__Task objective__:
What is the number of lines in the entries that contain the word "texorpdfstring"? Reply with that number only.

▬▬▬▬▬▬

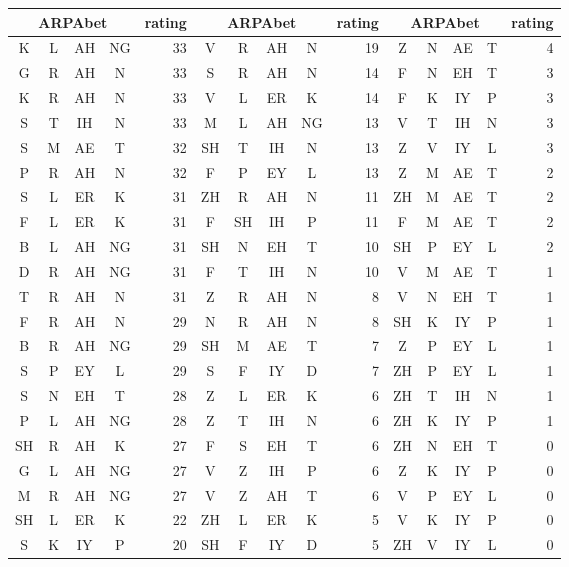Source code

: \begin{center}
\begin{longtable}{c@{ } c@{ } c@{ } c r c@{ } c@{ } c@{ } c r | c@{ } c@{ } c@{ } c r} \toprule
\multicolumn{4}{c}{ARPAbet} & rating & \multicolumn{4}{c}{ARPAbet} & rating & \multicolumn{4}{c}{ARPAbet} & rating \\ 
\midrule
 K &  L & AH & NG & 33 &  V &  R & AH &  N & 19 &  Z & N & AE & T & 4 \\
 G &  R & AH &  N & 33 &  S &  R & AH &  N & 14 &  F & N & EH & T & 3 \\
 K &  R & AH &  N & 33 &  V &  L & ER &  K & 14 &  F & K & IY & P & 3 \\
 S &  T & IH &  N & 33 &  M &  L & AH & NG & 13 &  V & T & IH & N & 3 \\
 S &  M & AE &  T & 32 & SH &  T & IH &  N & 13 &  Z & V & IY & L & 3 \\
 P &  R & AH &  N & 32 &  F &  P & EY &  L & 13 &  Z & M & AE & T & 2 \\
 S &  L & ER &  K & 31 & ZH &  R & AH &  N & 11 & ZH & M & AE & T & 2 \\
 F &  L & ER &  K & 31 &  F & SH & IH &  P & 11 &  F & M & AE & T & 2 \\
 B &  L & AH & NG & 31 & SH &  N & EH &  T & 10 & SH & P & EY & L & 2 \\
 D &  R & AH & NG & 31 &  F &  T & IH &  N & 10 &  V & M & AE & T & 1 \\
 T &  R & AH &  N & 31 &  Z &  R & AH &  N &  8 &  V & N & EH & T & 1 \\
 F &  R & AH &  N & 29 &  N &  R & AH &  N &  8 & SH & K & IY & P & 1 \\
 B &  R & AH & NG & 29 & SH &  M & AE &  T &  7 &  Z & P & EY & L & 1 \\
 S &  P & EY &  L & 29 &  S &  F & IY &  D &  7 & ZH & P & EY & L & 1 \\
 S &  N & EH &  T & 28 &  Z &  L & ER &  K &  6 & ZH & T & IH & N & 1 \\
 P &  L & AH & NG & 28 &  Z &  T & IH &  N &  6 & ZH & K & IY & P & 1 \\
SH &  R & AH &  K & 27 &  F &  S & EH &  T &  6 & ZH & N & EH & T & 0 \\
 G &  L & AH & NG & 27 &  V &  Z & IH &  P &  6 &  Z & K & IY & P & 0 \\
 M &  R & AH & NG & 27 &  V &  Z & AH &  T &  6 &  V & P & EY & L & 0 \\
SH &  L & ER &  K & 22 & ZH &  L & ER &  K &  5 &  V & K & IY & P & 0 \\
S  &  K & IY &  P & 20 & SH &  F & IY &  D &  5 & ZH & V & IY & L & 0 \\
\bottomrule
\end{longtable}
\end{center}

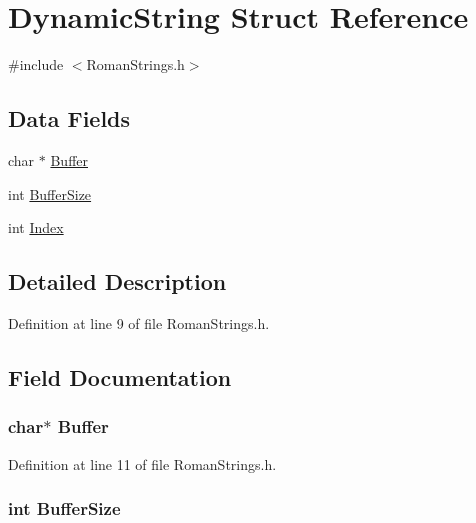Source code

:\hypertarget{struct_dynamic_string}{}\section{Dynamic\+String Struct Reference}
\label{struct_dynamic_string}


{\ttfamily \#include $<$Roman\+Strings.\+h$>$}

\subsection*{Data Fields}
\begin{DoxyCompactItemize}
\item 
char $\ast$ \hyperlink{struct_dynamic_string_ad1bb1e1f60b391156e2a18c4a7fe6033}{Buffer}
\item 
int \hyperlink{struct_dynamic_string_ae24de3d1938064e4a05dd06bc6b422d4}{Buffer\+Size}
\item 
int \hyperlink{struct_dynamic_string_a075e1e3c9dd399cef584d7338cc37938}{Index}
\end{DoxyCompactItemize}


\subsection{Detailed Description}


Definition at line 9 of file Roman\+Strings.\+h.



\subsection{Field Documentation}
\subsubsection[{\texorpdfstring{Buffer}{Buffer}}]{\setlength{\rightskip}{0pt plus 5cm}char$\ast$ Buffer}\hypertarget{struct_dynamic_string_ad1bb1e1f60b391156e2a18c4a7fe6033}{}\label{struct_dynamic_string_ad1bb1e1f60b391156e2a18c4a7fe6033}


Definition at line 11 of file Roman\+Strings.\+h.

\subsubsection[{\texorpdfstring{Buffer\+Size}{BufferSize}}]{\setlength{\rightskip}{0pt plus 5cm}int Buffer\+Size}\hypertarget{struct_dynamic_string_ae24de3d1938064e4a05dd06bc6b422d4}{}\label{struct_dynamic_string_ae24de3d1938064e4a05dd06bc6b422d4}


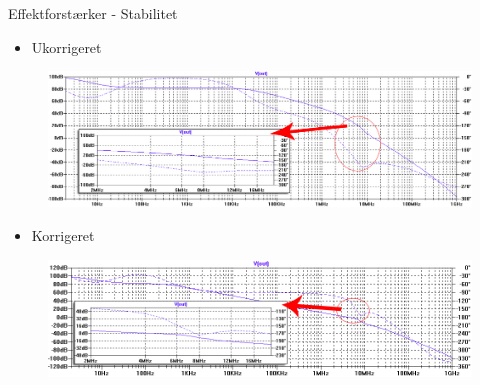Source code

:\begin{frame}{Effektforstærker - Stabilitet}

\begin{itemize}
\item Ukorrigeret
\end{itemize}
\begin{figure}[h]
\centering
\includegraphics[width=\textwidth]{images/stabilitet-udenc-graf.png}
\end{figure}

\begin{itemize}
\item Korrigeret
\end{itemize}
\begin{figure}[h]
\centering
\includegraphics[width=\textwidth]{images/stabilitet-medc-graf.png}
\end{figure}

\end{frame}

▬▬▬▬▬▬

__Task output__:
2